- **What you are asked to do**: Reproduce exactly, from the data that follows, the line with "çalışması için kullanılır.", the line with "Aşağıdaki örnek, doğru", and every line that lies between them.
Dataset excerpts section start
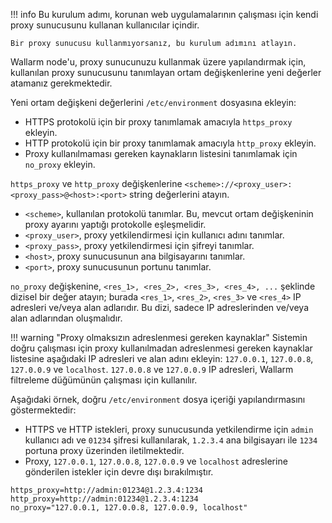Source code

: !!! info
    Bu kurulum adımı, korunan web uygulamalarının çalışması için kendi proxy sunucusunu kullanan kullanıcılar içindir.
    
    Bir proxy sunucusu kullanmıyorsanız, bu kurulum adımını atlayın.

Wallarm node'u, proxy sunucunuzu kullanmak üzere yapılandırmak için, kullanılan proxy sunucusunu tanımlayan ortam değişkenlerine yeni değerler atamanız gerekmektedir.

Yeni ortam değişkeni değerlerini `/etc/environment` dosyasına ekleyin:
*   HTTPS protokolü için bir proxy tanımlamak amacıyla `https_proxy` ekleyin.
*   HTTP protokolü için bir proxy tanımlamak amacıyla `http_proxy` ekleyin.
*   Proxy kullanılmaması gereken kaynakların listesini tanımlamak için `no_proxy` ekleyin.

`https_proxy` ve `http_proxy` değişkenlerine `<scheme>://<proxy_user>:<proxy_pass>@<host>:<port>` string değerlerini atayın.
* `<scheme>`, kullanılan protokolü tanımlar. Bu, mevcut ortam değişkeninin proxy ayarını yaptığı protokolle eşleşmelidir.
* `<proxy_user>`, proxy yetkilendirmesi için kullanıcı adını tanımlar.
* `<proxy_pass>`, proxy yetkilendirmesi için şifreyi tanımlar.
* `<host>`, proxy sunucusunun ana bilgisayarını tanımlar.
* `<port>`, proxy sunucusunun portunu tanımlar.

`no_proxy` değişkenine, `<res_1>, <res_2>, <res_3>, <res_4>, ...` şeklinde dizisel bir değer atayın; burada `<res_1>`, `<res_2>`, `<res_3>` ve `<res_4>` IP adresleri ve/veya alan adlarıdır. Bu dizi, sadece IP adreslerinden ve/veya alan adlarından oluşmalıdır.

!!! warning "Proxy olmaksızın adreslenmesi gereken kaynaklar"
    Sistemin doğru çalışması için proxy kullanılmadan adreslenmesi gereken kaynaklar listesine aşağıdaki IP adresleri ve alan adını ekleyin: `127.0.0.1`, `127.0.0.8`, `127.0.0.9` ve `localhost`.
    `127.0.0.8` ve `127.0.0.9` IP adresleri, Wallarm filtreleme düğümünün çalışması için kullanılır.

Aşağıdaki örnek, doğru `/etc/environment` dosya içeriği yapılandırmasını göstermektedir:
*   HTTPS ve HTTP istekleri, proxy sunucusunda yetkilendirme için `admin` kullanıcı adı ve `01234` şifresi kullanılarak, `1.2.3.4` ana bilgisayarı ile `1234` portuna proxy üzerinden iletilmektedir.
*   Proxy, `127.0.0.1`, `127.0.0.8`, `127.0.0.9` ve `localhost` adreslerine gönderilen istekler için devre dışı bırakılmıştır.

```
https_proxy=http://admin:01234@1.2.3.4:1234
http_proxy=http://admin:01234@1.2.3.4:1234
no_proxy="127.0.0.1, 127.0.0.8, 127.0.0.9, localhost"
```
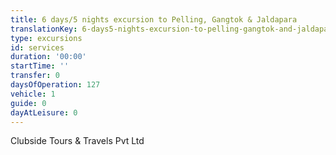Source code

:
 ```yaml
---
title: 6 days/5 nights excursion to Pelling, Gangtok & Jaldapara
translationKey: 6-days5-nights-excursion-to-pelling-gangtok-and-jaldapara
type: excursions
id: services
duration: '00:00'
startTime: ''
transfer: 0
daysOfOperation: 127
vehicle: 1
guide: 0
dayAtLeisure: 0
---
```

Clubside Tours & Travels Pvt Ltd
Dataset excerpts section end
- **Task output**:
    `127.0.0.8` ve `127.0.0.9` IP adresleri, Wallarm filtreleme düğümünün çalışması için kullanılır.

Aşağıdaki örnek, doğru `/etc/environment` dosya içeriği yapılandırmasını göstermektedir:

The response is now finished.